Extract the full set of records, then give each one again exactly.

Dataset records: Begin

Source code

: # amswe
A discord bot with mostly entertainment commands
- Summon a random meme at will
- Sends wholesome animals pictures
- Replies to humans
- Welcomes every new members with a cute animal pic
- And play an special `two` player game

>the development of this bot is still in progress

Dataset records: End

### [Your solution]
Source code

: # amswe
A discord bot with mostly entertainment commands
- Summon a random meme at will
- Sends wholesome animals pictures
- Replies to humans
- Welcomes every new members with a cute animal pic
- And play an special `two` player game

>the development of this bot is still in progress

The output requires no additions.